Open data for science education

Published on PLOS Sci-Ed

Open data is the idea that scientific data should be freely available to all, without restrictions, in searchable online repositories. The open data movement is gaining momentum in the scientific community because of its promise to enable more frequent replication of studies and to accelerate the pace of research. But the advantages for science education are just as compelling.

Science students can benefit greatly from educational materials that expose them to real-world phenomena and data. Unlike learning from broad generalizations and pre-fabricated “cookbook” labs, examining and working with real data can increase interest and better prepare students for careers in science. As states begin to adopt the Next Generation Science Standards, which emphasize practices such as analyzing and interpreting data, and mathematical and computational thinking, developers of K-12 science curriculum materials are increasingly looking for ways to incorporate scientific data into their lessons and assessments.

However, barriers exist that prevent educators from effectively using much of the data that scientists produce. As a reader of PLOS blogs, you are likely familiar with the open access movement in scholarly publishing. But even access to journal articles, though valuable, is often not sufficient for educators’ purposes. Data in journal articles are usually in the form of a few graphs. These graphs are typically frozen in PDFs as part of a paper that conveys the authors’ interpretation of the results in the context of their particular study. And the data presentation choices were made with one audience in mind: experts in the field.

Open data graphic

Open Data. Image by Colleen Simon for opensource.com on Flickr (CC BY-SA).

Using data as it is presented in papers is almost never pedagogically sound at the middle or high school level; much must be changed about the presentation. Jargon and acronyms might have to be removed from axis titles, individual data sets might need to be separated if they are layered into a single figure, or perhaps a section of the graph that describes phenomena outside the scope of the lesson and would have to be removed. Making these kinds of educationally necessary modifications—while maintaining scientific accuracy—often requires access to full original datasets.

Unfortunately, most scientific data is not archived and readily available online. Educators have to contact the study authors and see if they are willing and able to pass it along. Just as with journal articles, this “write to the author” stop-gap is wildly inefficient. Study authors often can’t or won’t respond to requests for original data for a variety of reasons. Sometimes they are simply out of town and not checking email. Sometimes they want to publish more papers and are afraid of getting scooped. And sometimes, especially with older studies, they actually can’t find their data.

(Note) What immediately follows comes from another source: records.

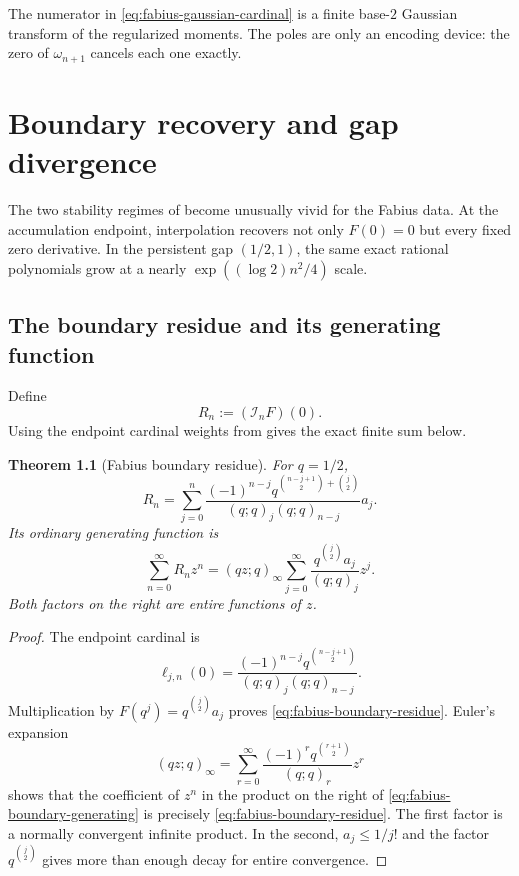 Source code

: \documentclass[11pt,oneside]{book}
\numberwithin{equation}{chapter}
\newtheorem{theorem}{Theorem}[chapter]
\theoremstyle{definition}
\theoremstyle{remark}
\newcommand{\Interp}{\mathcal I}
\begin{document}
The numerator in \eqref{eq:fabius-gaussian-cardinal} is a finite base-$2$
Gaussian transform of the regularized moments.  The poles are only an
encoding device: the zero of $\omega_{n+1}$ cancels each one exactly.

\chapter{Boundary recovery and gap divergence}
\label{chap:fabius-boundary-gap}

The two stability regimes of  become unusually vivid
for the Fabius data.  At the accumulation endpoint, interpolation recovers
not only $F(0)=0$ but every fixed zero derivative.  In the persistent gap
$(1/2,1)$, the same exact rational polynomials grow at a nearly
$\exp((\log2)n^2/4)$ scale.

\section{The boundary residue and its generating function}
\label{sec:fabius-boundary-transform}

Define
\begin{equation}
 R_n:=(\Interp_nF)(0).
 \label{eq:fabius-boundary-residue-definition}
\end{equation}
Using the endpoint cardinal weights from
 gives the exact finite sum below.

\begin{theorem}[Fabius boundary residue]
\label{thm:fabius-boundary-residue}
For $q=1/2$,
\begin{equation}
 \boxed{
 R_n=\sum_{j=0}^{n}
 \frac{(-1)^{n-j}
 q^{\binom{n-j+1}{2}+\binom j2}}
 {(q;q)_j(q;q)_{n-j}}a_j.}
 \label{eq:fabius-boundary-residue}
\end{equation}
Its ordinary generating function is
\begin{equation}
 \boxed{
 \sum_{n=0}^{\infty}R_nz^n
 =(qz;q)_\infty
  \sum_{j=0}^{\infty}
  \frac{q^{\binom j2}a_j}{(q;q)_j}z^j.}
 \label{eq:fabius-boundary-generating}
\end{equation}
Both factors on the right are entire functions of $z$.
\end{theorem}

\begin{proof}
The endpoint cardinal is
\[
 \ell_{j,n}(0)
 =\frac{(-1)^{n-j}q^{\binom{n-j+1}{2}}}
 {(q;q)_j(q;q)_{n-j}}.
\]
Multiplication by $F(q^j)=q^{\binom j2}a_j$ proves
\eqref{eq:fabius-boundary-residue}.  Euler's expansion
\[
 (qz;q)_\infty
 =\sum_{r=0}^{\infty}
   \frac{(-1)^rq^{\binom{r+1}{2}}}{(q;q)_r}z^r
\]
shows that the coefficient of $z^n$ in the product on the right of
\eqref{eq:fabius-boundary-generating} is precisely
\eqref{eq:fabius-boundary-residue}.  The first factor is a normally
convergent infinite product.  In the second, $a_j\le1/j!$ and the factor
$q^{\binom j2}$ gives more than enough decay for entire convergence.
\end{proof}
\end{document}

In a 2002 survey of geneticists, of those who admitted to denying at least one request from a colleague for published data, the most commonly given reason was the “effort required to actually produce the information” (80 percent of respondents). As Todd Vision, a biologist at UNC and contributor to the Data Dryad open data repository, explained in BioScience:

Unarchived data files are often misplaced, corrupted, or the software in which they were produced becomes obsolete. Memories fade.

Science education materials developers need full access to the data in order to determine its pedagogical strengths and weaknesses. This process often involves investigating many different data sets until settling on the ones that will best address the learning goals for their particular project. Following up on hundreds of individual papers—with a dismal rate of return—isn’t feasible for a small education nonprofit or a lone teacher trying to innovate at a struggling school. This leaves vast amounts of potentially more educationally useful data untapped.

I talked to Sandra Porter, who I met at the last Science Online conference, about her experience with obtaining data for curriculum materials development. Sandra is the president of Digital World Biology, and one of her collaborative projects, Bio-ITEST, involved the development of bioinformatics curriculum materials for secondary students. In genetics and bioinformatics, which are inherently data-focused, data archiving requirements are more common and Sandra and her colleagues were able to take advantage of open data resources such as the National Center for Biotechnology Information (NCBI) and the Barcode of Life Data (BOLD) Systems. Yet even in these fields, access to raw data—the kind that practicing scientists would encounter in their careers—can be tricky to obtain. Sandra commented:

The raw data was useful for us because we needed to know what raw data looks like so we could work out analysis problems in advance. These types of data files are not likely to be available from many places since these raw data are usually processed and analyzed through many pipeline steps before they get submitted to a database.

There are many worthy reasons to support the open science movement, but the argument for science education holds its own among them. It has never been easier to bring real scientific data into classrooms, and the benefits to young scientists-in-training are clear. It would be a shame for all of that educational potential to languish on old hard drives.